→ Work to be completed
What lines of the material hold the string "yoghurt"? Pull each of them out.

####################

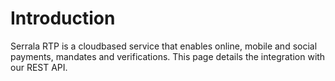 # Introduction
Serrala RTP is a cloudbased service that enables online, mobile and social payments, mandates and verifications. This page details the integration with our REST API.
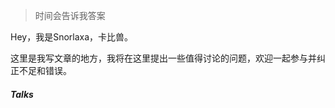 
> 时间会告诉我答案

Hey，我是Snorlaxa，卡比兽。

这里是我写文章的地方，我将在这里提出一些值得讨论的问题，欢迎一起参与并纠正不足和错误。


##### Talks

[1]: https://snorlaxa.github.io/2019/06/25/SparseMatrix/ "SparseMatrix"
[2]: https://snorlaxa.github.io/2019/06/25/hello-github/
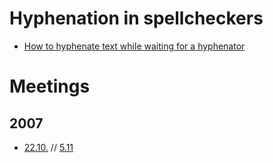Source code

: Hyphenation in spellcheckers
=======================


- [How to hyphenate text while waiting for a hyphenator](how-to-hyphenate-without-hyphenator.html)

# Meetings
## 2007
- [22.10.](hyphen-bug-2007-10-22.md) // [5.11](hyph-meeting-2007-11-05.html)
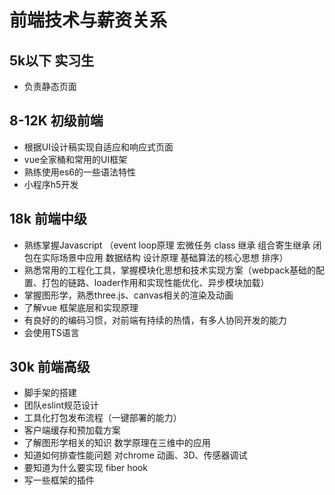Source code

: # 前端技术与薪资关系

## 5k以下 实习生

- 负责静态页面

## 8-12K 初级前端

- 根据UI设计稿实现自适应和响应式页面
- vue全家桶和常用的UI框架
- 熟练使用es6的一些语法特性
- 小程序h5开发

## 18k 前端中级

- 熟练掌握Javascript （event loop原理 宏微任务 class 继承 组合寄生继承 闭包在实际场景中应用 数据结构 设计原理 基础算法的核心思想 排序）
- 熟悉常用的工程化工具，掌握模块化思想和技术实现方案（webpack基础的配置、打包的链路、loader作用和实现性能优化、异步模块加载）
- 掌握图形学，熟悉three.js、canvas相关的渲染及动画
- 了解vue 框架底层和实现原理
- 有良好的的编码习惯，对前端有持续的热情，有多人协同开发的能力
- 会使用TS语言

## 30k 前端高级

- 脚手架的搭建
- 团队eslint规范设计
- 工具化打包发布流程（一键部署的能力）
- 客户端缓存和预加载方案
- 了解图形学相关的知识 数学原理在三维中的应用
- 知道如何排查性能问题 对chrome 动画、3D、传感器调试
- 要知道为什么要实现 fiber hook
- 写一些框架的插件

####################

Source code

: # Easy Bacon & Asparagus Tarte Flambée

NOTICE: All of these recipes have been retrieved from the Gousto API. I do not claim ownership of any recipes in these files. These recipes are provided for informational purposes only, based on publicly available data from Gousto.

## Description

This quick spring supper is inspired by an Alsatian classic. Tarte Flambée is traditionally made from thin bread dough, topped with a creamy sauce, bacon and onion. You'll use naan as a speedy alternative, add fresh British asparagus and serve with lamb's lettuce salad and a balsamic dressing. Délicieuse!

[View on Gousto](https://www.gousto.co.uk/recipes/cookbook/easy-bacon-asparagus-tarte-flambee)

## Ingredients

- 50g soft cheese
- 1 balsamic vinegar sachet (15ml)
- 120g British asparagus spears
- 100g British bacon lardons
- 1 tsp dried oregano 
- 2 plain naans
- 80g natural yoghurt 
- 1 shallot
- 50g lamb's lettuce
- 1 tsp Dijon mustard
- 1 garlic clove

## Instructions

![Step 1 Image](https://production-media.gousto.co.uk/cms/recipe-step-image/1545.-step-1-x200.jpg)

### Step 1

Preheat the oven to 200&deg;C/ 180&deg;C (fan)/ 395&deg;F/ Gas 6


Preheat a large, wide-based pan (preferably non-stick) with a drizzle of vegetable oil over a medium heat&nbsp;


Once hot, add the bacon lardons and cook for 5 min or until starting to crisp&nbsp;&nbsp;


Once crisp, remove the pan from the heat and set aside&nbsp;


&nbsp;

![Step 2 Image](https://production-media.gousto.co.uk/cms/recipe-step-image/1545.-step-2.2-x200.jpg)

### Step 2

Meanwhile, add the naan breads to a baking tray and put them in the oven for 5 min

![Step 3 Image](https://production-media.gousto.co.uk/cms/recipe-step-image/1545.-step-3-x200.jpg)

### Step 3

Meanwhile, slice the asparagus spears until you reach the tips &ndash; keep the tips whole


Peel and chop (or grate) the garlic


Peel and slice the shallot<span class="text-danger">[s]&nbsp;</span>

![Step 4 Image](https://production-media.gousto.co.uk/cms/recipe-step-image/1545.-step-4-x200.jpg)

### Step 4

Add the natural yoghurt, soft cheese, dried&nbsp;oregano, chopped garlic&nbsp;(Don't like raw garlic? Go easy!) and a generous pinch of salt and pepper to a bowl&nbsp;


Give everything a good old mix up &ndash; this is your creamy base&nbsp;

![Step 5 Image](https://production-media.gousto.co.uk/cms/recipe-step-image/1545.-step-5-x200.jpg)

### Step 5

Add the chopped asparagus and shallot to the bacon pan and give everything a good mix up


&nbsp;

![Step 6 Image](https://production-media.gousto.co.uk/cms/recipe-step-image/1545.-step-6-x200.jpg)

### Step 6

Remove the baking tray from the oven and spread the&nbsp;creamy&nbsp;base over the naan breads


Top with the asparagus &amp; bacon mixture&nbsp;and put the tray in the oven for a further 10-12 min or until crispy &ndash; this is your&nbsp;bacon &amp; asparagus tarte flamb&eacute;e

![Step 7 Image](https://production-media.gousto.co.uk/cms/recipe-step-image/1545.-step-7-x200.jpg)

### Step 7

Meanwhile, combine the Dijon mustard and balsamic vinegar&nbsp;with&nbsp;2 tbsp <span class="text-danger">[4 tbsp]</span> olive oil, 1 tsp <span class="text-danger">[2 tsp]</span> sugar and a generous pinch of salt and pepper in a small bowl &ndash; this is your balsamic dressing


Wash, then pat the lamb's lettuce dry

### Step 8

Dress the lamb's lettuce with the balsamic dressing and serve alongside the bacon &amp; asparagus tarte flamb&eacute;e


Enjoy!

####################

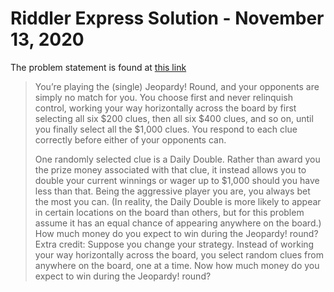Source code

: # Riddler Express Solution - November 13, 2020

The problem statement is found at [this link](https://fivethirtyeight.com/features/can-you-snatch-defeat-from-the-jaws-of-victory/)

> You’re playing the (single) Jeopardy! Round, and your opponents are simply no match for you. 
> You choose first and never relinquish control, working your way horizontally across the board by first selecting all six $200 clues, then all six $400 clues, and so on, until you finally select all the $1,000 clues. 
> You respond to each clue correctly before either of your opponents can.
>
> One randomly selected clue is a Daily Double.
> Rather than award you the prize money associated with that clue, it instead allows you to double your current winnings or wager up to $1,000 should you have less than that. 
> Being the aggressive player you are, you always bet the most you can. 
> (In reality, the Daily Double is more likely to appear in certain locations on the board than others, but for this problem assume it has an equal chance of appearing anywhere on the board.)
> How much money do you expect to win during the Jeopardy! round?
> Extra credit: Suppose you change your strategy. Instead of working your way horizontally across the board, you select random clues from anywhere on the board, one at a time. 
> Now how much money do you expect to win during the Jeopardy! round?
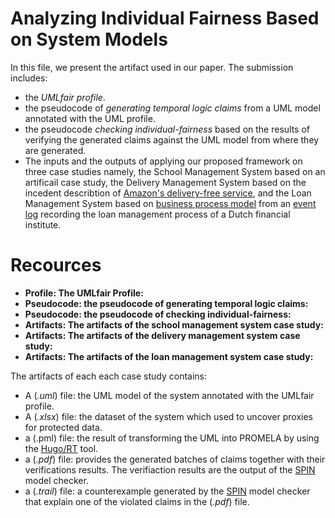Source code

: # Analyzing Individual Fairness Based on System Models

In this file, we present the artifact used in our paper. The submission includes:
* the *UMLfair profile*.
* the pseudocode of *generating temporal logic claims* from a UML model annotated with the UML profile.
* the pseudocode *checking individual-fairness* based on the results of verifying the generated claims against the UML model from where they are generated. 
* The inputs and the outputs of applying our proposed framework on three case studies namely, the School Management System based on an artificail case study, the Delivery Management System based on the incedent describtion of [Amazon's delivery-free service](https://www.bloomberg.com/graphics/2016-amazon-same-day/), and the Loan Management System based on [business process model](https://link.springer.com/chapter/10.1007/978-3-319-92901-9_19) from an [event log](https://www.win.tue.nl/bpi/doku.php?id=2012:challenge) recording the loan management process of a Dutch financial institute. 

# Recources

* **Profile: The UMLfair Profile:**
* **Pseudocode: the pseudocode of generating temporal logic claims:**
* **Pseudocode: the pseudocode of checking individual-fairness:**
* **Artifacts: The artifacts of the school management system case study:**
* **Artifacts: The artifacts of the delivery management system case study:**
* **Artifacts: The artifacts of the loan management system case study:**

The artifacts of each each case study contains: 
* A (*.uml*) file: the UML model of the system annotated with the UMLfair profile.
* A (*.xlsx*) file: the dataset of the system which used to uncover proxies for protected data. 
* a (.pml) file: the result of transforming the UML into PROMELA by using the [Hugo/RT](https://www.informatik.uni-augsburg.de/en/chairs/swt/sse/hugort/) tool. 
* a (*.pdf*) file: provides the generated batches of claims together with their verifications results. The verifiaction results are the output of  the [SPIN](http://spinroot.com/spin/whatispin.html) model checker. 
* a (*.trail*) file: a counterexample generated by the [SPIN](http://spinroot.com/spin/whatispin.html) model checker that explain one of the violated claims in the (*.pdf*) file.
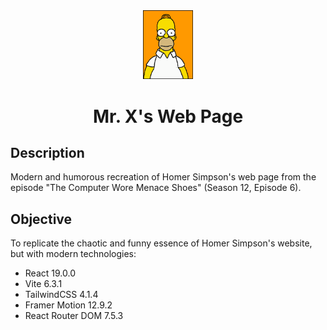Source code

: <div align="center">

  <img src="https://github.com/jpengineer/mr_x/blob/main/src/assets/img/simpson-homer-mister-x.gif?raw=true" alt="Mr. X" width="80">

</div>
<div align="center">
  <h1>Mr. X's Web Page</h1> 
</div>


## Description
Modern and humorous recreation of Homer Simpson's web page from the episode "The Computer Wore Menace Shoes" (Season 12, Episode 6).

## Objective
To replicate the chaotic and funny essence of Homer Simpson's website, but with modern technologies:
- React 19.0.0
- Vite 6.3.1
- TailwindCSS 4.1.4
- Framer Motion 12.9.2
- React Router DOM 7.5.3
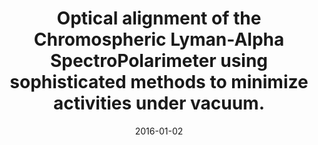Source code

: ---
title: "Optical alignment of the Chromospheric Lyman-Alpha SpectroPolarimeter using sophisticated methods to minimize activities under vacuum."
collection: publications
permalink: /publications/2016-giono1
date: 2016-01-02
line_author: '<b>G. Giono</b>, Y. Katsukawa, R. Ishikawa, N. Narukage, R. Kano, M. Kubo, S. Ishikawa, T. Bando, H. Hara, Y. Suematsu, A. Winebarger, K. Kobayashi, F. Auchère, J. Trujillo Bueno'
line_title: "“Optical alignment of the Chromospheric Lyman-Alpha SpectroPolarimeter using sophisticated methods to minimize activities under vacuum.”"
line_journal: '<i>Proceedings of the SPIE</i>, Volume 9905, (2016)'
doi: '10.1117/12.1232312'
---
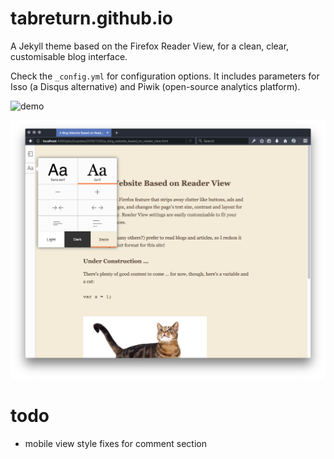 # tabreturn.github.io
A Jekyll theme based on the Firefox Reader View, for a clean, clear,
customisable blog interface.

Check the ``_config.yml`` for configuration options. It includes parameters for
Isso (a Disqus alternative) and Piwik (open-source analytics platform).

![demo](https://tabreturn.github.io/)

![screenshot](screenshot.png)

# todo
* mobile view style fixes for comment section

####################

→ Output below
- 80g natural yoghurt 
Add the natural yoghurt, soft cheese, dried&nbsp;oregano, chopped garlic&nbsp;(Don't like raw garlic? Go easy!) and a generous pinch of salt and pepper to a bowl&nbsp;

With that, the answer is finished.